### Work to complete
Among the entries below, please repeat exactly and only the lines from the line containing "- 余额误差容忍度配置" to the line containing "- 不再依赖XSSFWorkbook等POI类", both lines included.

### Data listing
■ ■ ■ ■ ■

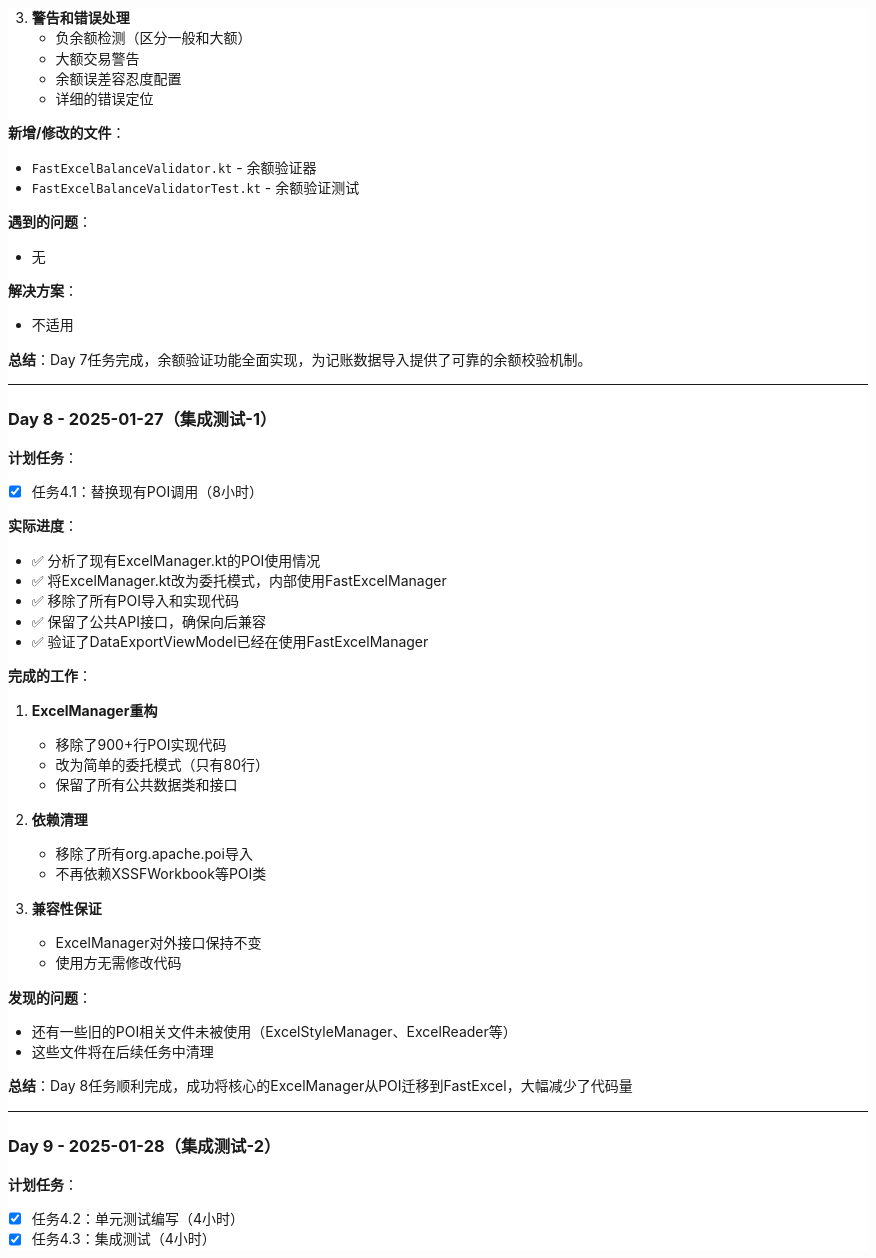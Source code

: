 3. **警告和错误处理**
   - 负余额检测（区分一般和大额）
   - 大额交易警告
   - 余额误差容忍度配置
   - 详细的错误定位

**新增/修改的文件**：
- `FastExcelBalanceValidator.kt` - 余额验证器
- `FastExcelBalanceValidatorTest.kt` - 余额验证测试

**遇到的问题**：
- 无

**解决方案**：
- 不适用

**总结**：Day 7任务完成，余额验证功能全面实现，为记账数据导入提供了可靠的余额校验机制。

---

### Day 8 - 2025-01-27（集成测试-1）
**计划任务**：
- [x] 任务4.1：替换现有POI调用（8小时）

**实际进度**：
- ✅ 分析了现有ExcelManager.kt的POI使用情况
- ✅ 将ExcelManager.kt改为委托模式，内部使用FastExcelManager
- ✅ 移除了所有POI导入和实现代码
- ✅ 保留了公共API接口，确保向后兼容
- ✅ 验证了DataExportViewModel已经在使用FastExcelManager

**完成的工作**：
1. **ExcelManager重构**
   - 移除了900+行POI实现代码
   - 改为简单的委托模式（只有80行）
   - 保留了所有公共数据类和接口

2. **依赖清理**
   - 移除了所有org.apache.poi导入
   - 不再依赖XSSFWorkbook等POI类

3. **兼容性保证**
   - ExcelManager对外接口保持不变
   - 使用方无需修改代码

**发现的问题**：
- 还有一些旧的POI相关文件未被使用（ExcelStyleManager、ExcelReader等）
- 这些文件将在后续任务中清理

**总结**：Day 8任务顺利完成，成功将核心的ExcelManager从POI迁移到FastExcel，大幅减少了代码量

---

### Day 9 - 2025-01-28（集成测试-2）
**计划任务**：
- [x] 任务4.2：单元测试编写（4小时）
- [x] 任务4.3：集成测试（4小时）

■ ■ ■ ■ ■

### Solution to this problem
   - 余额误差容忍度配置
   - 详细的错误定位

**新增/修改的文件**：
- `FastExcelBalanceValidator.kt` - 余额验证器
- `FastExcelBalanceValidatorTest.kt` - 余额验证测试

**遇到的问题**：
- 无

**解决方案**：
- 不适用

**总结**：Day 7任务完成，余额验证功能全面实现，为记账数据导入提供了可靠的余额校验机制。

---

### Day 8 - 2025-01-27（集成测试-1）
**计划任务**：
- [x] 任务4.1：替换现有POI调用（8小时）

**实际进度**：
- ✅ 分析了现有ExcelManager.kt的POI使用情况
- ✅ 将ExcelManager.kt改为委托模式，内部使用FastExcelManager
- ✅ 移除了所有POI导入和实现代码
- ✅ 保留了公共API接口，确保向后兼容
- ✅ 验证了DataExportViewModel已经在使用FastExcelManager

**完成的工作**：
1. **ExcelManager重构**
   - 移除了900+行POI实现代码
   - 改为简单的委托模式（只有80行）
   - 保留了所有公共数据类和接口

2. **依赖清理**
   - 移除了所有org.apache.poi导入
   - 不再依赖XSSFWorkbook等POI类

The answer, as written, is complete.